> **What is expected**: Each line of the listing that includes the string "myNewData" needs to be located and copied.

> **Data to examine**:
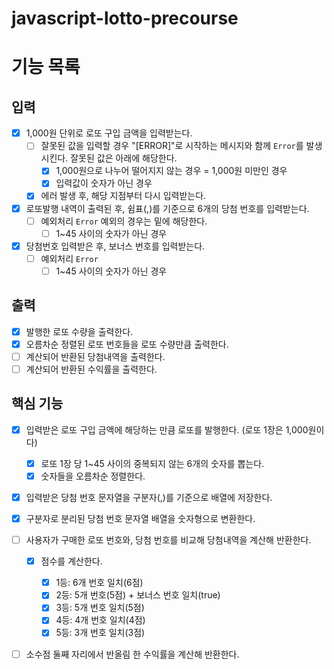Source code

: # javascript-lotto-precourse

# 기능 목록

## 입력

- [x] 1,000원 단위로 로또 구입 금액을 입력받는다.
  - [ ] 잘못된 값을 입력할 경우 "[ERROR]"로 시작하는 메시지와 함께 `Error`를 발생시킨다. 잘못된 값은 아래에 해당한다.
    - [x] 1,000원으로 나누어 떨어지지 않는 경우 = 1,000원 미만인 경우
    - [x] 입력값이 숫자가 아닌 경우
  - [x] 에러 발생 후, 해당 지점부터 다시 입력받는다.
- [x] 로또발행 내역이 출력된 후, 쉼표(,)를 기준으로 6개의 당첨 번호를 입력받는다.
  - [ ] 예외처리 `Error` 예외의 경우는 밑에 해당한다.
    - [ ] 1~45 사이의 숫자가 아닌 경우
- [x] 당첨번호 입력받은 후, 보너스 번호를 입력받는다.
  - [ ] 예외처리 `Error`
    - [ ] 1~45 사이의 숫자가 아닌 경우

## 출력

- [x] 발행한 로또 수량을 출력한다.
- [x] 오름차순 정렬된 로또 번호들을 로또 수량만큼 출력한다.
- [ ] 계산되어 반환된 당첨내역을 출력한다.
- [ ] 계산되어 반환된 수익률을 출력한다.

## 핵심 기능

- [x] 입력받은 로또 구입 금액에 해당하는 만큼 로또를 발행한다. (로또 1장은 1,000원이다)
  - [x] 로또 1장 당 1~45 사이의 중복되지 않는 6개의 숫자를 뽑는다.
  - [x] 숫자들을 오름차순 정렬한다.
- [x] 입력받은 당첨 번호 문자열을 구분자(,)를 기준으로 배열에 저장한다.
- [x] 구분자로 분리된 당첨 번호 문자열 배열을 숫자형으로 변환한다.
- [ ] 사용자가 구매한 로또 번호와, 당첨 번호를 비교해 당첨내역을 계산해 반환한다.

  - [x] 점수를 계산한다.

    - [x] 1등: 6개 번호 일치(6점)
    - [x] 2등: 5개 번호(5점) + 보너스 번호 일치(true)
    - [x] 3등: 5개 번호 일치(5점)
    - [x] 4등: 4개 번호 일치(4점)
    - [x] 5등: 3개 번호 일치(3점)
- [ ] 소수점 둘째 자리에서 반올림 한 수익률을 계산해 반환한다.
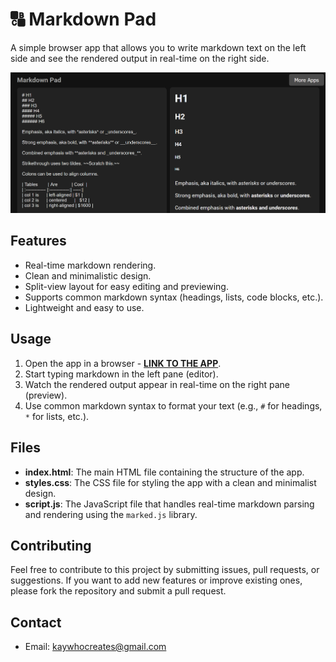 # 🔠 Markdown Pad

A simple browser app that allows you to write markdown text on the left side and see the rendered output in real-time on the right side.

[![App Image](Non-App/App%20Image.png)](https://kay-who-codes.github.io/Markdown-Pad)

## Features

- Real-time markdown rendering.
- Clean and minimalistic design.
- Split-view layout for easy editing and previewing.
- Supports common markdown syntax (headings, lists, code blocks, etc.).
- Lightweight and easy to use.

## Usage

1. Open the app in a browser - **[LINK TO THE APP](https://kay-who-codes.github.io/Markdown-Pad)**.
2. Start typing markdown in the left pane (editor).
3. Watch the rendered output appear in real-time on the right pane (preview).
4. Use common markdown syntax to format your text (e.g., `#` for headings, `*` for lists, etc.).

## Files

- **index.html**: The main HTML file containing the structure of the app.
- **styles.css**: The CSS file for styling the app with a clean and minimalist design.
- **script.js**: The JavaScript file that handles real-time markdown parsing and rendering using the `marked.js` library.

## Contributing

Feel free to contribute to this project by submitting issues, pull requests, or suggestions. If you want to add new features or improve existing ones, please fork the repository and submit a pull request.

## Contact

- Email: [kaywhocreates@gmail.com](mailto:kaywhocreates@gmail.com)
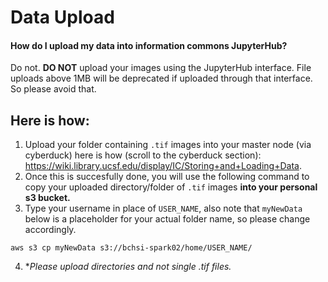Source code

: # Data Upload

#### How do I upload my data into information commons JupyterHub?

Do not. **DO NOT** upload your images using the JupyterHub interface. File uploads above 1MB will be deprecated if uploaded through that interface.
So please avoid that. 

## Here is how:
1. Upload your folder containing `.tif` images into your master node (via cyberduck) here is how (scroll to the cyberduck section): https://wiki.library.ucsf.edu/display/IC/Storing+and+Loading+Data.
2. Once this is succesfully done, you will use the following command to copy your uploaded directory/folder of `.tif` images **into your personal s3 bucket.**
3. Type your username in place of `USER_NAME`, also note that `myNewData` below is a placeholder for your actual folder name, so please change accordingly.

  `aws s3 cp myNewData s3://bchsi-spark02/home/USER_NAME/`
  
4. **Please upload directories and not single *.tif files.**

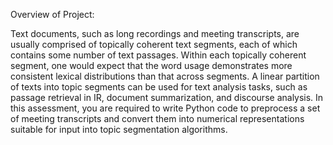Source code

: Overview of Project:

Text documents, such as long recordings and meeting transcripts, are usually comprised of topically coherent text segments, each of which contains some number of text passages. Within each topically coherent segment, one would expect that the word usage demonstrates more consistent lexical distributions than that across segments. A linear partition of texts into topic segments can be used for text analysis tasks, such as passage retrieval in IR, document summarization, and discourse analysis. In this assessment, you are required to write Python code to preprocess a set of meeting transcripts and convert
them into numerical representations suitable for input into topic segmentation algorithms.
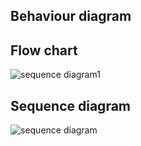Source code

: 
## Behaviour diagram
## Flow chart 
![sequence diagram1](https://user-images.githubusercontent.com/56750407/160797027-2df7a6a6-121c-45b6-ade9-21aec8910308.png)
## Sequence diagram
![sequence diagram](https://user-images.githubusercontent.com/56750407/160797192-486507fd-57fb-43cc-93bc-e6584f9181ad.png)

> **Output below**:
3. Type your username in place of `USER_NAME`, also note that `myNewData` below is a placeholder for your actual folder name, so please change accordingly.
  `aws s3 cp myNewData s3://bchsi-spark02/home/USER_NAME/`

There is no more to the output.